From Waco to Isis: The Rise of al Qaeda, Part 2

The immediate context for the rise of al Qaeda was the war in Afghanistan that began in the late 1970s. To understand the motivation of those involved we need to understand something about the geography of politics. The closest any power has come (at least since the Mongol Empire around the year 1200 AD) to dominating the entire Eurasian landmass is the Soviet Union. So a primary focus of American policy in the 1970s was containing Soviet power by encircling it with a system of alliances from the northern shore of Norway, across the continent of Europe, through the Middle East, along the southern coast of Asia all the way north to the Bering Strait. The Soviets sought ways to break through this encirclement and the Americans did all they could to keep them boxed in.

But two events threatened this encirclement, both in 1979. The first was the fall of the Shah of Iran, a key American ally in the encirclement project. The second was the Soviet invasion of Afghanistan. If the Soviets could defeat Afghanistan and invade Iran, they could break the encirclement and threaten the Middle Eastern oil fields. This would tip the balance of world power decisively in their favor. Thus the invasion of Afghanistan less than a year after the fall of the Shah seemed like America’s greatest nightmare.

As the leaders of the American military game-planned for a possible Soviet invasion of Iran, they concluded that their best option was to bog down the Soviets in Afghanistan, turning it into another Vietnam, but this time with the shoe on the other foot.
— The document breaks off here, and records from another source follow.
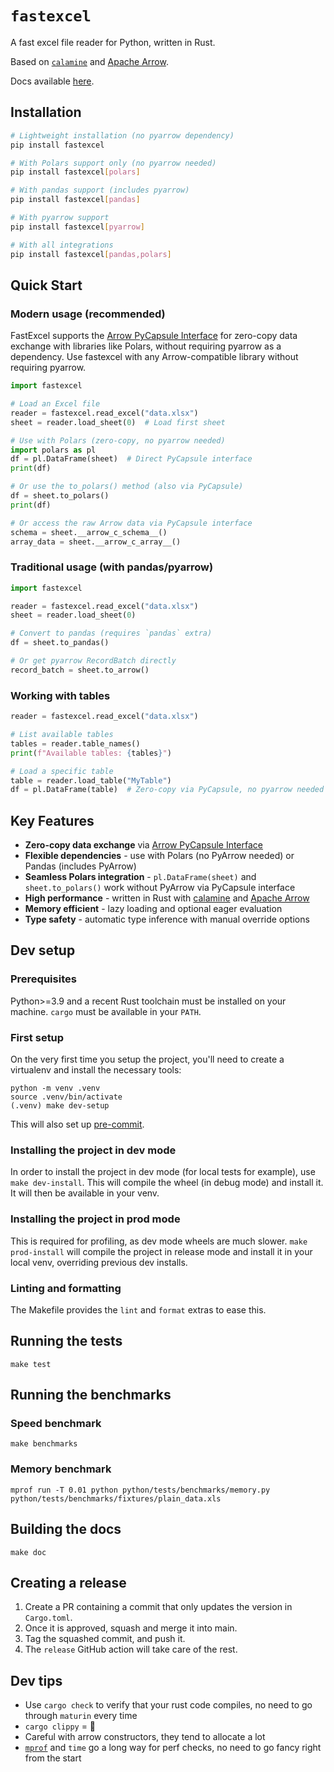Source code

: # `fastexcel`

A fast excel file reader for Python, written in Rust.

Based on [`calamine`](https://github.com/tafia/calamine) and [Apache Arrow](https://arrow.apache.org/).

Docs available [here](https://fastexcel.toucantoco.dev/).

## Installation

```bash
# Lightweight installation (no pyarrow dependency)
pip install fastexcel

# With Polars support only (no pyarrow needed)
pip install fastexcel[polars]

# With pandas support (includes pyarrow)
pip install fastexcel[pandas]

# With pyarrow support
pip install fastexcel[pyarrow]

# With all integrations
pip install fastexcel[pandas,polars]
```

## Quick Start

### Modern usage (recommended)

FastExcel supports the [Arrow PyCapsule Interface](https://arrow.apache.org/docs/format/CDataInterface/PyCapsuleInterface.html) for zero-copy data exchange with libraries like Polars, without requiring pyarrow as a dependency.
Use fastexcel with any Arrow-compatible library without requiring pyarrow.

```python
import fastexcel

# Load an Excel file
reader = fastexcel.read_excel("data.xlsx")
sheet = reader.load_sheet(0)  # Load first sheet

# Use with Polars (zero-copy, no pyarrow needed)
import polars as pl
df = pl.DataFrame(sheet)  # Direct PyCapsule interface
print(df)

# Or use the to_polars() method (also via PyCapsule)
df = sheet.to_polars()
print(df)

# Or access the raw Arrow data via PyCapsule interface
schema = sheet.__arrow_c_schema__()
array_data = sheet.__arrow_c_array__()
```

### Traditional usage (with pandas/pyarrow)

```python
import fastexcel

reader = fastexcel.read_excel("data.xlsx")
sheet = reader.load_sheet(0)

# Convert to pandas (requires `pandas` extra)
df = sheet.to_pandas()

# Or get pyarrow RecordBatch directly
record_batch = sheet.to_arrow()
```

### Working with tables

```python
reader = fastexcel.read_excel("data.xlsx")

# List available tables
tables = reader.table_names()
print(f"Available tables: {tables}")

# Load a specific table
table = reader.load_table("MyTable")
df = pl.DataFrame(table)  # Zero-copy via PyCapsule, no pyarrow needed
```

## Key Features

- **Zero-copy data exchange** via [Arrow PyCapsule Interface](https://arrow.apache.org/docs/format/CDataInterface/PyCapsuleInterface.html)
- **Flexible dependencies** - use with Polars (no PyArrow needed) or Pandas (includes PyArrow)
- **Seamless Polars integration** - `pl.DataFrame(sheet)` and `sheet.to_polars()` work without PyArrow via PyCapsule interface
- **High performance** - written in Rust with [calamine](https://github.com/tafia/calamine) and [Apache Arrow](https://arrow.apache.org/)
- **Memory efficient** - lazy loading and optional eager evaluation
- **Type safety** - automatic type inference with manual override options

## Dev setup

### Prerequisites

Python>=3.9 and a recent Rust toolchain must be installed on your machine. `cargo` must be available in your `PATH`.

### First setup

On the very first time you setup the project, you'll need to create a virtualenv and install the necessary tools:

```console
python -m venv .venv
source .venv/bin/activate
(.venv) make dev-setup
```

This will also set up [pre-commit](https://pre-commit.com/).

### Installing the project in dev mode

In order to install the project in dev mode (for local tests for example), use `make dev-install`.
This will compile the wheel (in debug mode) and install it. It will then be available in your venv.

### Installing the project in prod mode

This is required for profiling, as dev mode wheels are much slower. `make prod-install` will compile the project
in release mode and install it in your local venv, overriding previous dev installs.

### Linting and formatting

The Makefile provides the `lint` and `format` extras to ease this.

## Running the tests

`make test`

## Running the benchmarks

### Speed benchmark

`make benchmarks`

### Memory benchmark

`mprof run -T 0.01 python python/tests/benchmarks/memory.py python/tests/benchmarks/fixtures/plain_data.xls`

## Building the docs

`make doc`

## Creating a release

1. Create a PR containing a commit that only updates the version in `Cargo.toml`.
2. Once it is approved, squash and merge it into main.
3. Tag the squashed commit, and push it.
4. The `release` GitHub action will take care of the rest.

## Dev tips

* Use `cargo check` to verify that your rust code compiles, no need to go through `maturin` every time
* `cargo clippy` = 💖
* Careful with arrow constructors, they tend to allocate a lot
* [`mprof`](https://github.com/pythonprofilers/memory_profiler) and `time` go a long way for perf checks,
  no need to go fancy right from the start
So President Carter authorized the CIA to engage in covert operations in Afghanistan. But where would the money for this come from? Congress was in no mood to appropriate extra funding for the CIA in the wake of previous scandals. So Carter turned to the newly rich Saudis, who had as much to lose in this fight as America did. If the Saudis would fund this guerilla war and recruit Islamic fighters to resist Soviet power in Afghanistan, the CIA would provide training, coordination and intelligence.
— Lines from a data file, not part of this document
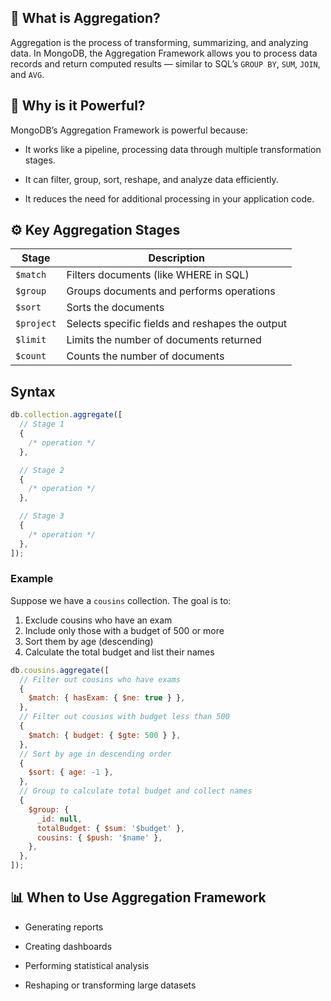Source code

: ## 📌 What is Aggregation?

Aggregation is the process of transforming, summarizing, and analyzing data. In
MongoDB, the Aggregation Framework allows you to process data records and return
computed results — similar to SQL’s `GROUP BY`, `SUM`, `JOIN`, and `AVG`.

## 🧠 Why is it Powerful?

MongoDB’s Aggregation Framework is powerful because:

- It works like a pipeline, processing data through multiple transformation
  stages.

- It can filter, group, sort, reshape, and analyze data efficiently.

- It reduces the need for additional processing in your application code.

## ⚙️ Key Aggregation Stages

| Stage      | Description                                     |
| ---------- | ----------------------------------------------- |
| `$match`   | Filters documents (like WHERE in SQL)           |
| `$group`   | Groups documents and performs operations        |
| `$sort`    | Sorts the documents                             |
| `$project` | Selects specific fields and reshapes the output |
| `$limit`   | Limits the number of documents returned         |
| `$count`   | Counts the number of documents                  |

## Syntax

```js
db.collection.aggregate([
  // Stage 1
  {
    /* operation */
  },

  // Stage 2
  {
    /* operation */
  },

  // Stage 3
  {
    /* operation */
  },
]);
```

### Example

Suppose we have a `cousins` collection. The goal is to:

1. Exclude cousins who have an exam
2. Include only those with a budget of 500 or more
3. Sort them by age (descending)
4. Calculate the total budget and list their names

```js
db.cousins.aggregate([
  // Filter out cousins who have exams
  {
    $match: { hasExam: { $ne: true } },
  },
  // Filter out cousins with budget less than 500
  {
    $match: { budget: { $gte: 500 } },
  },
  // Sort by age in descending order
  {
    $sort: { age: -1 },
  },
  // Group to calculate total budget and collect names
  {
    $group: {
      _id: null,
      totalBudget: { $sum: '$budget' },
      cousins: { $push: '$name' },
    },
  },
]);
```

## 📊 When to Use Aggregation Framework

- Generating reports

- Creating dashboards

- Performing statistical analysis

- Reshaping or transforming large datasets
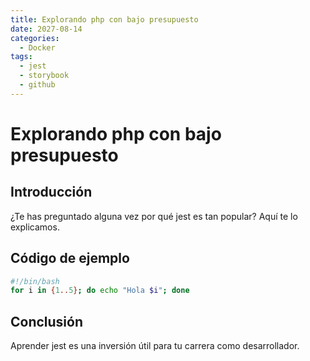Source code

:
```yaml
---
title: Explorando php con bajo presupuesto
date: 2027-08-14
categories:
  - Docker
tags:
  - jest
  - storybook
  - github
---
```


# Explorando php con bajo presupuesto

## Introducción

¿Te has preguntado alguna vez por qué jest es tan popular? Aquí te lo explicamos.

## Código de ejemplo

```bash
#!/bin/bash
for i in {1..5}; do echo "Hola $i"; done
```

## Conclusión

Aprender jest es una inversión útil para tu carrera como desarrollador.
But the Saudis were not comfortable funding this war from government coffers either. Instead they turned to wealthy, private families, asking them to contribute to the cause of islamic restoration. Here was an opportunity to reverse centuries of islamic decline. Many Saudi families contributed vast sums to the project, and the largest and wealthiest of these families is known in the West as the “bin Laden” family. So President Carter presided over the creation of an international army of Islamic fundamentalists. It was a low-cost, low-sacrifice (for Americans) way to keep the Russians bottled up in the vast interior of the Eurasian landmass. And they succeeded in that mission, but with unforeseen consequences.

A major element of the war was the willingness of the American intelligence and military apparatus to pass on their skills to these islamic fighters. The mujahedin learned about covert and special operations. They learned the skills of stealth and hand to hand combat. They learned what American intelligence knew and how they got such information. They learned both the advantages and limitations of military technology. No doubt the Americans thought their islamic allies ignorant and incapable of using such information against them. But many of Osama bin Laden’s fighters were relatively wealthy and highly educated. They listened and learned, and they learned well, as the West has come to discover, much to its regret.

The Afghan war was long and brutal. It drained the Soviet Army of strength and credibility and was a decisive factor in the eventual fall of the Soviet Union in 1989. But it also create thousands of battle-hardened and experienced Islamist soldiers, many of them trained by the CIA and American special forces. And the fall of the Soviet Union had a powerful impact on those Islamic soldiers. It was the first time in centuries that an Islamic force had defeated non-islamic forces. And this defeated army belonged to a major world superpower. In the minds of islamic fundamentalists, it was an islamic army that gave America its greatest victory over the Soviet menace.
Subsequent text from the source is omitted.